The problem is, in Mullvad VPN, DNS filtering is not one on/off switch, instead there are different categories of content that you choose to either filter out or not, making a custom filter profile.
Would this mean that if you end up creating a relatively rare custom DNS filter profile, you would stand out among Mullvad VPN users and be easier to fingerprint? Since there is to my knowledge no statistics on which filters are most common, is it then safer to just not use DNS filtering at all? Or is the effect so small compared to other fingerprinting vectors that it’s not worth worrying about?
I’m not sure I see those options. I should have mentioned that I’m on Android.
I would show a screenshot if I could figure out how to post images here. But anyway: it’s just a list of different categories of content to filter out (Ads… Trackers… Malware…), and you enable them one by one. No default presets as far as I can see.
I’m not sure what it would accomplish, I doubt thats a very common configuration. I could see that being the case if there was a switch to ‘Enable all’, but the way it works you’d have to deliberately check all of the boxes one by one. If I where to guess, most people (who even bother going into settings) would filter out ads, trackers and malware, but maybe let gambling, adult content and social media through. But again, thats my speculation and there is no statistics available.
I just did a test turning some of them on and all of them off: no change in the DNS server (IP and name), reported by Connection check | Mullvad VPN . So I guess, and that’s what I would expect from them tbh, the filtering happens “internally” without any change in the DNS server - thus, not affecting your fingerprint.

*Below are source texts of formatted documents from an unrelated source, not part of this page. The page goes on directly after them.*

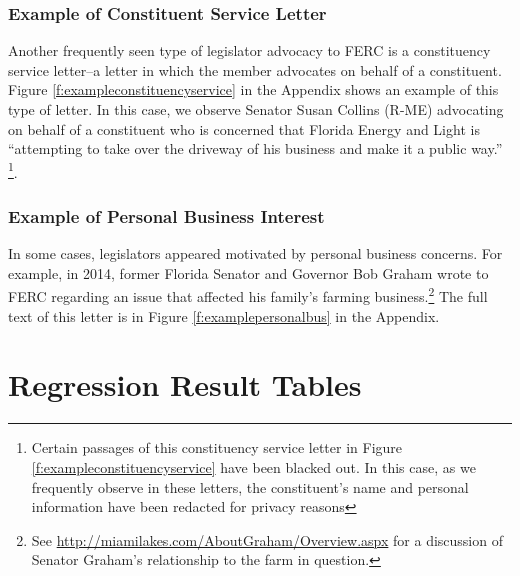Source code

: \documentclass{article}
\begin{document}
\subsubsection{Example of Constituent Service Letter}

Another frequently seen type of legislator advocacy to FERC is a constituency service letter--a letter in which the member advocates on behalf of a constituent.  Figure \ref{f:exampleconstituencyservice} in the Appendix shows an example of this type of letter. 
In this case, we observe Senator Susan Collins (R-ME) advocating on behalf of a constituent who is concerned that Florida Energy and Light is ``attempting to take over the driveway of his business and make it a public way.'' \footnote{Certain passages of this constituency service letter in Figure \ref{f:exampleconstituencyservice} have been blacked out. In this case, as we frequently observe in these letters, the constituent's name and personal information have been redacted for privacy reasons}. 


\subsubsection{Example of Personal Business Interest}

In some cases, legislators appeared motivated by personal business concerns.  For example, in 2014, former Florida Senator and Governor Bob Graham wrote to FERC regarding an issue that affected his family's farming business.\footnote{See  \url{http://miamilakes.com/AboutGraham/Overview.aspx} for a discussion of Senator Graham's relationship to the farm in question.}  The full text of this letter is in Figure \ref{f:examplepersonalbus} in the Appendix.


\clearpage
\section{Regression Result Tables}

\begin{table}[ht!]
    \centering
  

  \caption{\textbf{Table \ref{tab:bimoney}: Bivariate Models - Campaign Contributions and Letter-writing to FERC}. Bivariate Poisson Regression models predicting letter-writing activity to FERC using campaign contributions from the energy industry.}\label{tab:bimoney}
\end{table}

\begin{table}[ht!]
    \centering

  \caption{\textbf{Table \ref{tab:biparty}: Bivariate Models - Party and Letter-writing to FERC}. Bivariate Poisson Regression models predicting letter-writing activity to FERC using Legislator's Party.}\label{tab:biparty}
\end{table}
\end{document}
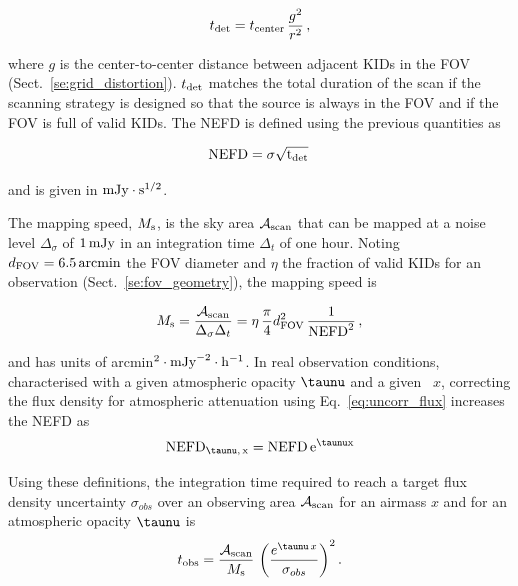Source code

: \begin{equation}
  t_{\rm{det}} = t_{\rm{center}}\, \frac{g^2}{r^2}\,,
\label{eq:t_det}
\end{equation}

where $g$ is the center-to-center distance between adjacent KIDs in the FOV
(Sect.~\ref{se:grid_distortion}). $t_{\rm{det}}$ matches the total duration of
the scan if the scanning strategy is designed so that the source is always in
the FOV and if the FOV is full of valid KIDs. The NEFD is defined
using the previous quantities as 

\begin{equation}
  \rm{NEFD} = \sigma \sqrt{t_{\rm{det}}}\, 
\label{eq:nefd_def}
\end{equation}

and is given in $\rm{mJy}\cdot s^{1/2}$.

The mapping speed, $M_{\rm{s}}$, is the sky area $\mathcal{A}_{\rm{scan}}$ that
can be mapped at a noise level $\Delta_\sigma$ of $1\,\rm{mJy}$ in an
integration time $\Delta_t$ of one hour. Noting $d_{\rm{FOV}} =
6.5\,\rm{arcmin}$ the FOV diameter and $\eta$ the fraction of valid KIDs for an
observation (Sect.~\ref{se:fov_geometry}), the mapping speed is

\begin{equation}
M_{\rm{s}} = \frac{\mathcal{A}_{\rm{scan}}}{\Delta_\sigma\Delta_t} = 
\eta \, \frac{\pi}{4} d_{\rm{FOV}}^2 \, \frac{1}{\rm{NEFD}^2}\, ,
\label{eq:mapping_speed}
\end{equation}

and has units of arcmin$^2 \cdot \rm{mJy}^{-2} \cdot \rm{h}^{-1}$. 
In real observation conditions, characterised with a given atmospheric
opacity $\taunu$ and a given \airmass\ $x$, correcting the flux
density for atmospheric attenuation using Eq.~\ref{eq:uncorr_flux}   
increases the NEFD as 
\begin{equation}
\rm{NEFD}_{\taunu,\, x} = \rm{NEFD}\, e^{\taunu x}
\label{eq:nefd_tau_el}
\end{equation}

Using these definitions, the integration time required to reach a target flux
density uncertainty $\sigma_{obs}$ over an observing area
$\mathcal{A}_{\rm{scan}}$ for an airmass $x$ and for an atmospheric opacity $\taunu$ is
\begin{equation}
  t_{\rm{obs}} = \frac{\mathcal{A}_{\rm{scan}}}{ M_{\rm{s}}} \, \left(\frac{e^{\taunu\, x}}{\sigma_{obs}}\right)^2.
\end{equation}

Long time I haven’t used Mullvad, but as I remember you only have 5 presets, and don’t they enable one by default?
this makes sense. Also, we have to consider that in real-life scenario a website probably isn’t going to try and load malware or shady stuff to see what dns you use. They could load trackers and ads, but realistically they can’t really tell whether you blocked malware, gambilng, etc.
At least non-shady sites, you streaming website might not care.
Oh, I see, that’s the stand-alone encrypted DNS service. I meant the settings for the DNS used by the VPN servers. As @carbonated pointed out, it doesn’t seem to matter for fingerprinting.